__Your objective__:
Nothing other than the lines from the one containing "### Changing timer settings" through the close of the entries below should be printed, each exactly.

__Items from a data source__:
---------------
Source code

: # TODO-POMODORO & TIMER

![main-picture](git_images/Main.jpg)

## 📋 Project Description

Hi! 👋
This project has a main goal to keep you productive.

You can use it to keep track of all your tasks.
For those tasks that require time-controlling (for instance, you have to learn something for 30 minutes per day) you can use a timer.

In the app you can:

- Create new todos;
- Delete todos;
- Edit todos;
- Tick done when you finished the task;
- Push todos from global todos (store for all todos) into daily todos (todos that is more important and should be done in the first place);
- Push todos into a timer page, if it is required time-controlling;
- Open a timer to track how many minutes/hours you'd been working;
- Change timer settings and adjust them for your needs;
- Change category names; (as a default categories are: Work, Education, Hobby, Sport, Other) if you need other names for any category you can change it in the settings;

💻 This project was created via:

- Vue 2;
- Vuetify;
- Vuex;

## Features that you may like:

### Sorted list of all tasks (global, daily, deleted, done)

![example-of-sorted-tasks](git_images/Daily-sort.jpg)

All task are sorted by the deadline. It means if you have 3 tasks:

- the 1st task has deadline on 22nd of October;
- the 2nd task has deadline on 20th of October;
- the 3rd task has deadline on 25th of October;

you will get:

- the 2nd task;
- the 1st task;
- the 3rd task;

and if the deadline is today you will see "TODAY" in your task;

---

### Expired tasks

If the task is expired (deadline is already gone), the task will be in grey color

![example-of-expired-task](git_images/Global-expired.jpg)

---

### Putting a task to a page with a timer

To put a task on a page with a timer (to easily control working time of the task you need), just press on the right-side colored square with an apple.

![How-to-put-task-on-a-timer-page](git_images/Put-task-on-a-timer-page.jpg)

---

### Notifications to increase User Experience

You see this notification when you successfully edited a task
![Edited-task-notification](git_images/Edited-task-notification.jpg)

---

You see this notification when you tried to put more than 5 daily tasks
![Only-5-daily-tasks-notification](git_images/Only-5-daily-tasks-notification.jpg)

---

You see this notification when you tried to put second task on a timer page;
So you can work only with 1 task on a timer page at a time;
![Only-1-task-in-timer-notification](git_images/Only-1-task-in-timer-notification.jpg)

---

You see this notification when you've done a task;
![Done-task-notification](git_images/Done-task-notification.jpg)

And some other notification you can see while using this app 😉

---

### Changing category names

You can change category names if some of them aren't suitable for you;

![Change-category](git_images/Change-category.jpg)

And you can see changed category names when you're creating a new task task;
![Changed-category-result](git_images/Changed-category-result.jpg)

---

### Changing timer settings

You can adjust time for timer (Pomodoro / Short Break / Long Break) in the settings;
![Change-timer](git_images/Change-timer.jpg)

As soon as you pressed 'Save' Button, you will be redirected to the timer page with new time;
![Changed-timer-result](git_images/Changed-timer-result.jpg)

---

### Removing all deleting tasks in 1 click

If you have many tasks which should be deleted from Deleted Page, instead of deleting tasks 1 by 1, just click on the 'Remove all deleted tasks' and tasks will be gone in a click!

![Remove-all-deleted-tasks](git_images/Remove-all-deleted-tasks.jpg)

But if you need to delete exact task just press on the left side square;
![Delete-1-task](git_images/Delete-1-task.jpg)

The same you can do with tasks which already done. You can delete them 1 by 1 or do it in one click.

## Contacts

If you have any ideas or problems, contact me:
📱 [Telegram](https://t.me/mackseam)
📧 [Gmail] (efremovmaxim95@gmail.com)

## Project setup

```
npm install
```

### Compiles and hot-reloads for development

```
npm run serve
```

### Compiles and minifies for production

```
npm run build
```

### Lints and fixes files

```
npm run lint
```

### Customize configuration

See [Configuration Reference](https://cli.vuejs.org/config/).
---------------
__Task output__:
### Changing timer settings

You can adjust time for timer (Pomodoro / Short Break / Long Break) in the settings;
![Change-timer](git_images/Change-timer.jpg)

As soon as you pressed 'Save' Button, you will be redirected to the timer page with new time;
![Changed-timer-result](git_images/Changed-timer-result.jpg)

---

### Removing all deleting tasks in 1 click

If you have many tasks which should be deleted from Deleted Page, instead of deleting tasks 1 by 1, just click on the 'Remove all deleted tasks' and tasks will be gone in a click!

![Remove-all-deleted-tasks](git_images/Remove-all-deleted-tasks.jpg)

But if you need to delete exact task just press on the left side square;
![Delete-1-task](git_images/Delete-1-task.jpg)

The same you can do with tasks which already done. You can delete them 1 by 1 or do it in one click.

## Contacts

If you have any ideas or problems, contact me:
📱 [Telegram](https://t.me/mackseam)
📧 [Gmail] (efremovmaxim95@gmail.com)

## Project setup

```
npm install
```

### Compiles and hot-reloads for development

```
npm run serve
```

### Compiles and minifies for production

```
npm run build
```

### Lints and fixes files

```
npm run lint
```

### Customize configuration

See [Configuration Reference](https://cli.vuejs.org/config/).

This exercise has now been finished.